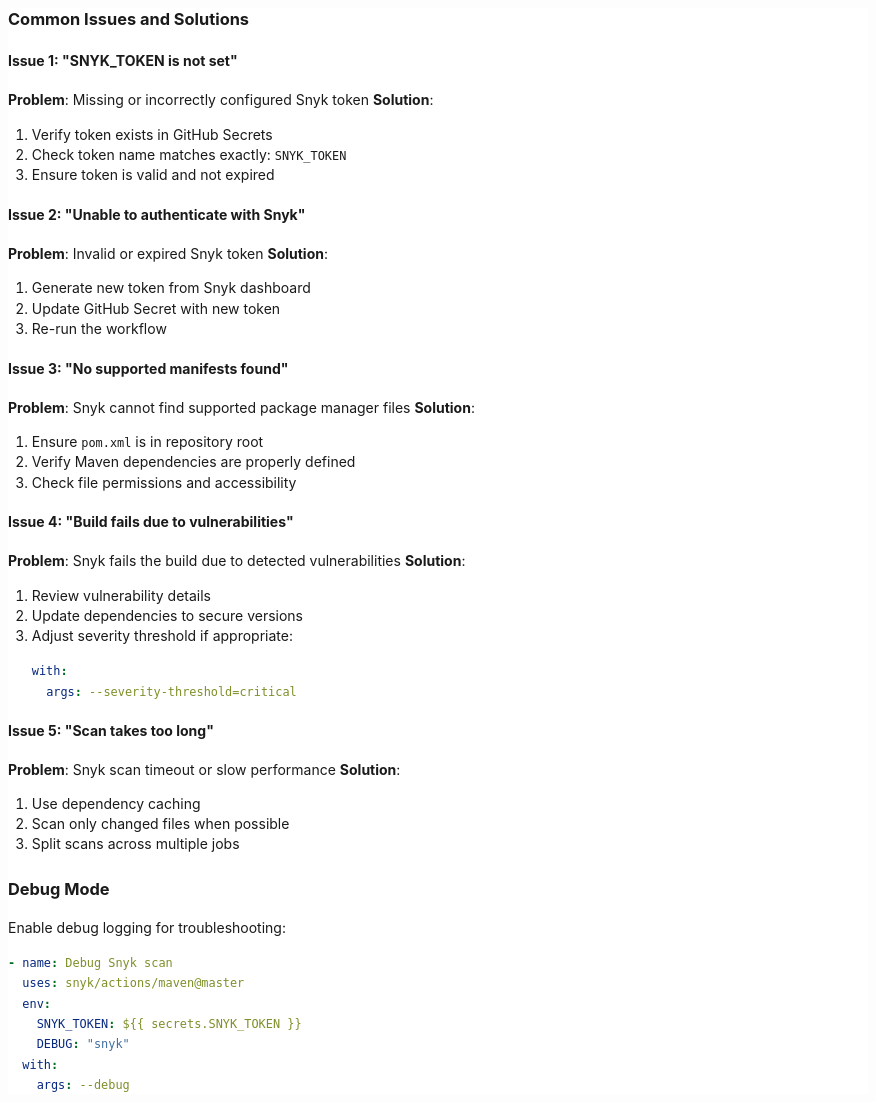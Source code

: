 ### Common Issues and Solutions

#### Issue 1: "SNYK_TOKEN is not set"

**Problem**: Missing or incorrectly configured Snyk token
**Solution**:

1. Verify token exists in GitHub Secrets
2. Check token name matches exactly: `SNYK_TOKEN`
3. Ensure token is valid and not expired

#### Issue 2: "Unable to authenticate with Snyk"

**Problem**: Invalid or expired Snyk token
**Solution**:

1. Generate new token from Snyk dashboard
2. Update GitHub Secret with new token
3. Re-run the workflow

#### Issue 3: "No supported manifests found"

**Problem**: Snyk cannot find supported package manager files
**Solution**:

1. Ensure `pom.xml` is in repository root
2. Verify Maven dependencies are properly defined
3. Check file permissions and accessibility

#### Issue 4: "Build fails due to vulnerabilities"

**Problem**: Snyk fails the build due to detected vulnerabilities
**Solution**:

1. Review vulnerability details
2. Update dependencies to secure versions
3. Adjust severity threshold if appropriate:
   ```yaml
   with:
     args: --severity-threshold=critical
   ```

#### Issue 5: "Scan takes too long"

**Problem**: Snyk scan timeout or slow performance
**Solution**:

1. Use dependency caching
2. Scan only changed files when possible
3. Split scans across multiple jobs

### Debug Mode

Enable debug logging for troubleshooting:

```yaml
- name: Debug Snyk scan
  uses: snyk/actions/maven@master
  env:
    SNYK_TOKEN: ${{ secrets.SNYK_TOKEN }}
    DEBUG: "snyk"
  with:
    args: --debug
```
* * * * * * * * *
WHAT TO WORK ON: From the first line to the last, copy the records above exactly and drop any pictures.

RESULT OF THE EXERCISE:
Source code

: ### Common Issues and Solutions

#### Issue 1: "SNYK_TOKEN is not set"

**Problem**: Missing or incorrectly configured Snyk token
**Solution**:

1. Verify token exists in GitHub Secrets
2. Check token name matches exactly: `SNYK_TOKEN`
3. Ensure token is valid and not expired

#### Issue 2: "Unable to authenticate with Snyk"

**Problem**: Invalid or expired Snyk token
**Solution**:

1. Generate new token from Snyk dashboard
2. Update GitHub Secret with new token
3. Re-run the workflow

#### Issue 3: "No supported manifests found"

**Problem**: Snyk cannot find supported package manager files
**Solution**:

1. Ensure `pom.xml` is in repository root
2. Verify Maven dependencies are properly defined
3. Check file permissions and accessibility

#### Issue 4: "Build fails due to vulnerabilities"

**Problem**: Snyk fails the build due to detected vulnerabilities
**Solution**:

1. Review vulnerability details
2. Update dependencies to secure versions
3. Adjust severity threshold if appropriate:
   ```yaml
   with:
     args: --severity-threshold=critical
   ```

#### Issue 5: "Scan takes too long"

**Problem**: Snyk scan timeout or slow performance
**Solution**:

1. Use dependency caching
2. Scan only changed files when possible
3. Split scans across multiple jobs

### Debug Mode

Enable debug logging for troubleshooting:

```yaml
- name: Debug Snyk scan
  uses: snyk/actions/maven@master
  env:
    SNYK_TOKEN: ${{ secrets.SNYK_TOKEN }}
    DEBUG: "snyk"
  with:
    args: --debug
```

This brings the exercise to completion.